A professora Luíza Veiga, responsável pelo Gatil Simãozinho, conta que tudo começou ainda nas anteriores instalações da escola, na Veiga, há 16 anos. “Havia uma colónia de gatos que eram alimentados pelas senhoras da cantina, com os restos alimentares. Quando nos mudámos para as estas instalações, onde estamos agora, eu continuei a ir lá alimentar os gatos”.
Deste problema surgiu a ideia de fazer um gatil na escola. “Uma arquiteta fez-nos o projeto, apresentei-o na Assembleia de Escola e foi aprovado por unanimidade”. Estava aprovado, mas era preciso colocar em prática, o que não se afigurou fácil, até porque, como explica o presidente do Agrupamento de Escolas Santos Simões, Benjamim Sampaio, “o Ministério da Educação não tem verbas para este tipo de iniciativas”.

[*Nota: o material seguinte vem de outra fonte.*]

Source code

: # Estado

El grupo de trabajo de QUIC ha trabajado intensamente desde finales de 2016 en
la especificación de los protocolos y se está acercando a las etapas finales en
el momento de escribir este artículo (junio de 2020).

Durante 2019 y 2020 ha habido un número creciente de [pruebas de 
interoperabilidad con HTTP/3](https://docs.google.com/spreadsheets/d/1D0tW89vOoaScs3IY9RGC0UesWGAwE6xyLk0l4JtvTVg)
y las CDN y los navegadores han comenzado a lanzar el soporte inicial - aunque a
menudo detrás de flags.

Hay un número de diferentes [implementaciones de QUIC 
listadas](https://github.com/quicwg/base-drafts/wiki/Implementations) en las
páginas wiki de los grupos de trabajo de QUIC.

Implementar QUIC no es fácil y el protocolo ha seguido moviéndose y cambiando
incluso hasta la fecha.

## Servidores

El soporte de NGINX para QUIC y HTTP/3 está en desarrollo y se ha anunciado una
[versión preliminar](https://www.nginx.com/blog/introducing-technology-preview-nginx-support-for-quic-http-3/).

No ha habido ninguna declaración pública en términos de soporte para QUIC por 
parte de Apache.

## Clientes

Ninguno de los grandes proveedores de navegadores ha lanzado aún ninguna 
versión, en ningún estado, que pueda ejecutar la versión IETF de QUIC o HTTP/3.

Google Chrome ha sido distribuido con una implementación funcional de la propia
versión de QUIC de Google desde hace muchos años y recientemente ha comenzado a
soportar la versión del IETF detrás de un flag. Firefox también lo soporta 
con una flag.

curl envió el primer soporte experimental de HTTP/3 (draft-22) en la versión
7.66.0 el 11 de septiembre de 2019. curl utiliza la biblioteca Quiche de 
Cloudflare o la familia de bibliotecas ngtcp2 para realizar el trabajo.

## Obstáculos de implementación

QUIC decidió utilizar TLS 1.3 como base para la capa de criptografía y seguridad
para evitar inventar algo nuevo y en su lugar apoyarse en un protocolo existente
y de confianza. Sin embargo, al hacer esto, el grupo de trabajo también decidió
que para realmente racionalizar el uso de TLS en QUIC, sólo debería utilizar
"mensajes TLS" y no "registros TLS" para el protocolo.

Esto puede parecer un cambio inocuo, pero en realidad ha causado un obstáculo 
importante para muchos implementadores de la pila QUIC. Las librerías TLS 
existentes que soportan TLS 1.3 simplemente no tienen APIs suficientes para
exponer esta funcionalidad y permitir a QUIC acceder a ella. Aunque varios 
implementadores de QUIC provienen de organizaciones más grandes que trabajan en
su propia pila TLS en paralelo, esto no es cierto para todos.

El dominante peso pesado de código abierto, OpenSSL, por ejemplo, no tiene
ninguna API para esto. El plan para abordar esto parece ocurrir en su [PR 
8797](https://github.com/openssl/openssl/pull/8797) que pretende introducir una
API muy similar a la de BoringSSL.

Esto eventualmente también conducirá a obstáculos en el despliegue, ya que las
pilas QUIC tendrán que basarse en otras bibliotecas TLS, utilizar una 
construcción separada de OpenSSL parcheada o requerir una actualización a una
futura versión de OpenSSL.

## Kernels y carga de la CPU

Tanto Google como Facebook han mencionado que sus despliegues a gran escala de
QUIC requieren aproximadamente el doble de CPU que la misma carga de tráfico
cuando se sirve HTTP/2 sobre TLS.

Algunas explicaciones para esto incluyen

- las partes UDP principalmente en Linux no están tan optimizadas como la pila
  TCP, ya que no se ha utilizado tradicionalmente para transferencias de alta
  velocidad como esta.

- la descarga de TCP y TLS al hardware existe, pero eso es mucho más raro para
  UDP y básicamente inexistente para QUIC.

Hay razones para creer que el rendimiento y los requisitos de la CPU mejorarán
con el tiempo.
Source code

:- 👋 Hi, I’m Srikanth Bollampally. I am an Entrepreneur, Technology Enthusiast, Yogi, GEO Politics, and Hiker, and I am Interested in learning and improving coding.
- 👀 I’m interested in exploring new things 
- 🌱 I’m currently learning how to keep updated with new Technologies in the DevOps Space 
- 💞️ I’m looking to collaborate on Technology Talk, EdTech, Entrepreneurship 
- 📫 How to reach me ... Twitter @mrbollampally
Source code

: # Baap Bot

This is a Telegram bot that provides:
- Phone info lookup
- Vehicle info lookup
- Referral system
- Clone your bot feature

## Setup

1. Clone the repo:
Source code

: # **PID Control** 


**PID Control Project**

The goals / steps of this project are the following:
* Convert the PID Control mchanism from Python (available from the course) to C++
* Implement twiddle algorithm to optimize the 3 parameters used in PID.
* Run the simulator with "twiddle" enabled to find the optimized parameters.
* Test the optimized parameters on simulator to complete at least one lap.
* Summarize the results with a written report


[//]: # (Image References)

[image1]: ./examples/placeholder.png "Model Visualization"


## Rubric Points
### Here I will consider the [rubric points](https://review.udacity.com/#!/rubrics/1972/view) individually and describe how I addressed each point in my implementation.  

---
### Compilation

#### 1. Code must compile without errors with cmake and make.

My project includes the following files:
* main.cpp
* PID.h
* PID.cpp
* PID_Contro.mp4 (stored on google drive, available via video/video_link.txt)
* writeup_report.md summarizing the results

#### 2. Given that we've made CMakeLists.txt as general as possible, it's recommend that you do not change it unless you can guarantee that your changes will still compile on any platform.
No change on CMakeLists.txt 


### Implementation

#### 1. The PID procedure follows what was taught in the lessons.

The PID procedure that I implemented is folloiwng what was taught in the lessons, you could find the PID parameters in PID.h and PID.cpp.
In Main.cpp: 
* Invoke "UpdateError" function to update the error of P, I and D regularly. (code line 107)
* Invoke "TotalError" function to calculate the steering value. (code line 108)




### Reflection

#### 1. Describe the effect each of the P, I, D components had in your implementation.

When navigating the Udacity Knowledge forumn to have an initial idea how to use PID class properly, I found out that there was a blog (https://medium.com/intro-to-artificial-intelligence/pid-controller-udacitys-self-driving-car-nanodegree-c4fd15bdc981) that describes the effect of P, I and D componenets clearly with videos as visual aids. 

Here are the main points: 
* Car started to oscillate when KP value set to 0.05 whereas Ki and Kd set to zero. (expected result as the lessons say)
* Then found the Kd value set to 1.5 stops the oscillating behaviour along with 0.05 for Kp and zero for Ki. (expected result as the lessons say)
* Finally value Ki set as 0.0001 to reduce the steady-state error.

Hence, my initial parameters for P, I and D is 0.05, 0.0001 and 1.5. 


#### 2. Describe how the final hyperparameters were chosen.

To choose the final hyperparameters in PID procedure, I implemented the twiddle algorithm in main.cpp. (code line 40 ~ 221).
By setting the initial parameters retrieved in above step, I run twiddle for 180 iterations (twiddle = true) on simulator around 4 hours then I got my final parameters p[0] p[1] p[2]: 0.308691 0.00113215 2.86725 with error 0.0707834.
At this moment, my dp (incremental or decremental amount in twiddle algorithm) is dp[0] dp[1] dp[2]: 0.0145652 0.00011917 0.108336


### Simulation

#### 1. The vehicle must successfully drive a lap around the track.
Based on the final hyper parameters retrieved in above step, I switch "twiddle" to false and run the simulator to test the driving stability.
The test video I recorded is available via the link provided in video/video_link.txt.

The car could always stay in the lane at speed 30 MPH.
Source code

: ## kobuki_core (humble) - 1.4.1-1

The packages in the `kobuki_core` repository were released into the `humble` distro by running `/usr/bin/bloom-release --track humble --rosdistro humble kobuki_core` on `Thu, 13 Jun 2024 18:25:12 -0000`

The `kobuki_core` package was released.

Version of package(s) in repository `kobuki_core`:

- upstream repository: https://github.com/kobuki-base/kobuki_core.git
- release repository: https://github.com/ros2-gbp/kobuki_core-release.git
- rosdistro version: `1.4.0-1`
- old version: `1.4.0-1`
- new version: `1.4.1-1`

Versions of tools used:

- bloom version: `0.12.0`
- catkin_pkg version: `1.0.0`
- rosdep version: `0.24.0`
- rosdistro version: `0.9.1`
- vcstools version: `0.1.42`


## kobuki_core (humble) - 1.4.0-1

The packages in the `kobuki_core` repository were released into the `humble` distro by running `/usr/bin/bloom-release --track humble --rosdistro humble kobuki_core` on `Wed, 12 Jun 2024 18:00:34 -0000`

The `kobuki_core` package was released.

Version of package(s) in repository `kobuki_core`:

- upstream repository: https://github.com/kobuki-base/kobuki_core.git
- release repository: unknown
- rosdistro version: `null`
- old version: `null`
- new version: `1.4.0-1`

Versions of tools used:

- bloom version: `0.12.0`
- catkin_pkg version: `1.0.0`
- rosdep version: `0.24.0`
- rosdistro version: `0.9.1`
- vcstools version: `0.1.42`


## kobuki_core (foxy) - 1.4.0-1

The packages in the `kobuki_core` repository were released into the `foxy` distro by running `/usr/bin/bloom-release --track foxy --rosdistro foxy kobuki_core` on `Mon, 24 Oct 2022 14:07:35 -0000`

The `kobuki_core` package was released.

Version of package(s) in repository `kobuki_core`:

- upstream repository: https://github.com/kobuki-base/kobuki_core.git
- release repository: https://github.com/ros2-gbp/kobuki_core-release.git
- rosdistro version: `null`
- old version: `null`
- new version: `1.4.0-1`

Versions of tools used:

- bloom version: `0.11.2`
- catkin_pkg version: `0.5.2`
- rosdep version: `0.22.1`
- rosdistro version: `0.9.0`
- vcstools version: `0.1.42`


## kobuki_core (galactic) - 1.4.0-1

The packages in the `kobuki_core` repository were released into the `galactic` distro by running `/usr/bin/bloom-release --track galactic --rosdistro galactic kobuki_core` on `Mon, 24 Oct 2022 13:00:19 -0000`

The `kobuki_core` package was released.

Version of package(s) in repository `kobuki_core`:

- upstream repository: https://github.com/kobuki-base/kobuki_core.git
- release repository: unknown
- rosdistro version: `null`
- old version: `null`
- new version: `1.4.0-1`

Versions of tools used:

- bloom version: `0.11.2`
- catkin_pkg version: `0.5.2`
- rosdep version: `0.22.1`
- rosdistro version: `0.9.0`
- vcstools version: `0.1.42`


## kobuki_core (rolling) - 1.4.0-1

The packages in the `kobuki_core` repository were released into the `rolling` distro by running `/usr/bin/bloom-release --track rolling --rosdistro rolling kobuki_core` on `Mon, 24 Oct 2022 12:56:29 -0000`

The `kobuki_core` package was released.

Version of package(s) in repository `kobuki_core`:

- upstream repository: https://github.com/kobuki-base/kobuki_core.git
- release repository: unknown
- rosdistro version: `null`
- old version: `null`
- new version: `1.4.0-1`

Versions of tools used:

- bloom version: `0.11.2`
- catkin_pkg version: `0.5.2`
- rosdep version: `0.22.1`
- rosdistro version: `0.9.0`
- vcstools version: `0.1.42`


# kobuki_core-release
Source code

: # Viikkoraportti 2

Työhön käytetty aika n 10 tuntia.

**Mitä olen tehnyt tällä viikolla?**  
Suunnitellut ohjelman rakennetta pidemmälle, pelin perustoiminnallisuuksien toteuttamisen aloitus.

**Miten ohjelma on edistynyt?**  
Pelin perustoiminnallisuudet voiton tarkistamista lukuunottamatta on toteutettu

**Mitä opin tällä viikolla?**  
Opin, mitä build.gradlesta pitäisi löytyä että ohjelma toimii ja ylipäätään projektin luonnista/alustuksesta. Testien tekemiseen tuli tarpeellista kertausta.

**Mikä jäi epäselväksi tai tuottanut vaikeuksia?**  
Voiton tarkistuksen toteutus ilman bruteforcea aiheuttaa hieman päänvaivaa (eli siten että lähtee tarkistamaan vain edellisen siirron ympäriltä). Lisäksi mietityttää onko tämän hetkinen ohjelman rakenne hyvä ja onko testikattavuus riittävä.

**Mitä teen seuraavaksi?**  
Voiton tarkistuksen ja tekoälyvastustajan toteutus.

Francisca Abreu, a ex-vereadora da cultura, recentemente falecida, fazia, naquela altura, parte da Assembleia de Escola e Luíza Veiga reconhece que foi uma ajuda preciosa: “Foi através dela que chegamos à Combitur que construiu as instalações, a Câmara colocou a rede e começamos”.
O Simãozinho tem quase 50 hóspedes
Nas instalações do Gatil Simãozinho os quase 50 gatos estão em ótimas condições. Uma grande jaula vedada garante-lhes espaço para se passearem em semiliberdade. Não faltam obstáculos e brincadeiras para os pequenos felinos se exercitarem. Alinhadas as caixas de areia que servem de instalações sanitárias, estão limpas, não há cheiros. “Eles têm a sua caixa preferida, quando verificam que já não está exatamente como eles gostam, então passam à seguinte”, explica Cristina, uma das auxiliares que mais ativamente colabora com Gatil.
“O primeiro gato foi o Kiko, tem onze anos e ainda anda por aí”, regozija-se Luíza Veiga. Não é vulgar gatos que enfrentam maus-tratos terem tanta longevidade e isso é um motivo de orgulho para quem trata deles.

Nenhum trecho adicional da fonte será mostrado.